_Directions_
For this exercise, retype every record below exactly and keep the pictures out.

_Provided records_
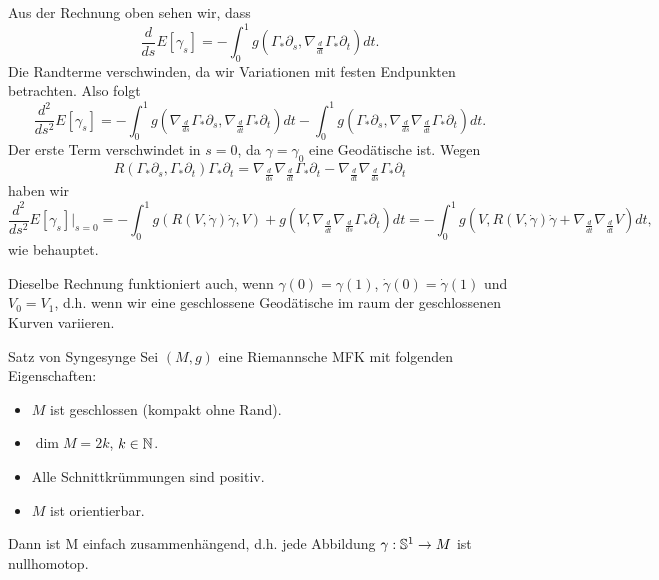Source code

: \begin{beweis}
Aus der Rechnung oben sehen wir, dass
\begin{equation}
\frac{d}{ds} E[\gamma_s] = - \int_0^1 g(\Gamma_\ast \partial_s, \nabla_\frac{d}{dt} \Gamma_\ast \partial_t) dt.
\end{equation}
Die Randterme verschwinden, da wir Variationen mit festen Endpunkten betrachten. Also folgt
\begin{equation}
\frac{d^2}{ds^2} E[\gamma_s]=-\int_0^1 g(\nabla_\frac{d}{ds} \Gamma_\ast \partial_s, \nabla_\frac{d}{dt} \Gamma_\ast \partial_t) dt - \int_0^1 g(\Gamma_\ast \partial_s, \nabla_\frac{d}{ds} \nabla_\frac{d}{dt} \Gamma_\ast \partial_t)dt.
\end{equation}
Der erste Term verschwindet in $s=0$, da $\gamma=\gamma_0$ eine Geodätische ist. Wegen
\begin{equation}
R(\Gamma_\ast \partial_s, \Gamma_\ast \partial_t)\Gamma_\ast \partial_t=\nabla_\frac{d}{ds} \nabla_\frac{d}{dt} \Gamma_\ast \partial_t - \nabla_\frac{d}{dt} \nabla_\frac{d}{ds} \Gamma_\ast \partial_t
\end{equation}
haben wir
\begin{equation}
\frac{d^2}{ds^2}E[\gamma_s]|_{s=0} = - \int_0^1 g(R(V, \dot{\gamma})\dot{\gamma}, V) + g(V, \nabla_\frac{d}{dt} \nabla_\frac{d}{ds} \Gamma_\ast \partial_t) dt = - \int_0^1 g(V, R(V, \dot{\gamma})\dot{\gamma} + \nabla_\frac{d}{dt} \nabla_\frac{d}{dt} V) dt,
\end{equation}
wie behauptet.
\end{beweis}
\begin{bemerkung}
Dieselbe Rechnung funktioniert auch, wenn $\gamma(0)=\gamma(1)$, $\dot{\gamma}(0) = \dot{\gamma}(1)$ und $V_0=V_1$, d.h. wenn wir eine geschlossene Geodätische im raum der geschlossenen Kurven variieren.
\end{bemerkung}
\begin{satz}{Satz von Synge}{synge}
Sei $(M,g)$ eine Riemannsche MFK mit folgenden Eigenschaften:
\begin{itemize}
\item $M$ ist geschlossen (kompakt ohne Rand).
\item $\dim M = 2k$, $k\in \mathbb{N}$.
\item Alle Schnittkrümmungen sind positiv.
\item $M$ ist orientierbar.
\end{itemize}
Dann ist M einfach zusammenhängend, d.h. jede Abbildung $\gamma: \mathbb{S}^1 \to M$ ist nullhomotop.
\end{satz}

_Answer to this task_
Source code

: \begin{beweis}
Aus der Rechnung oben sehen wir, dass
\begin{equation}
\frac{d}{ds} E[\gamma_s] = - \int_0^1 g(\Gamma_\ast \partial_s, \nabla_\frac{d}{dt} \Gamma_\ast \partial_t) dt.
\end{equation}
Die Randterme verschwinden, da wir Variationen mit festen Endpunkten betrachten. Also folgt
\begin{equation}
\frac{d^2}{ds^2} E[\gamma_s]=-\int_0^1 g(\nabla_\frac{d}{ds} \Gamma_\ast \partial_s, \nabla_\frac{d}{dt} \Gamma_\ast \partial_t) dt - \int_0^1 g(\Gamma_\ast \partial_s, \nabla_\frac{d}{ds} \nabla_\frac{d}{dt} \Gamma_\ast \partial_t)dt.
\end{equation}
Der erste Term verschwindet in $s=0$, da $\gamma=\gamma_0$ eine Geodätische ist. Wegen
\begin{equation}
R(\Gamma_\ast \partial_s, \Gamma_\ast \partial_t)\Gamma_\ast \partial_t=\nabla_\frac{d}{ds} \nabla_\frac{d}{dt} \Gamma_\ast \partial_t - \nabla_\frac{d}{dt} \nabla_\frac{d}{ds} \Gamma_\ast \partial_t
\end{equation}
haben wir
\begin{equation}
\frac{d^2}{ds^2}E[\gamma_s]|_{s=0} = - \int_0^1 g(R(V, \dot{\gamma})\dot{\gamma}, V) + g(V, \nabla_\frac{d}{dt} \nabla_\frac{d}{ds} \Gamma_\ast \partial_t) dt = - \int_0^1 g(V, R(V, \dot{\gamma})\dot{\gamma} + \nabla_\frac{d}{dt} \nabla_\frac{d}{dt} V) dt,
\end{equation}
wie behauptet.
\end{beweis}
\begin{bemerkung}
Dieselbe Rechnung funktioniert auch, wenn $\gamma(0)=\gamma(1)$, $\dot{\gamma}(0) = \dot{\gamma}(1)$ und $V_0=V_1$, d.h. wenn wir eine geschlossene Geodätische im raum der geschlossenen Kurven variieren.
\end{bemerkung}
\begin{satz}{Satz von Synge}{synge}
Sei $(M,g)$ eine Riemannsche MFK mit folgenden Eigenschaften:
\begin{itemize}
\item $M$ ist geschlossen (kompakt ohne Rand).
\item $\dim M = 2k$, $k\in \mathbb{N}$.
\item Alle Schnittkrümmungen sind positiv.
\item $M$ ist orientierbar.
\end{itemize}
Dann ist M einfach zusammenhängend, d.h. jede Abbildung $\gamma: \mathbb{S}^1 \to M$ ist nullhomotop.
\end{satz}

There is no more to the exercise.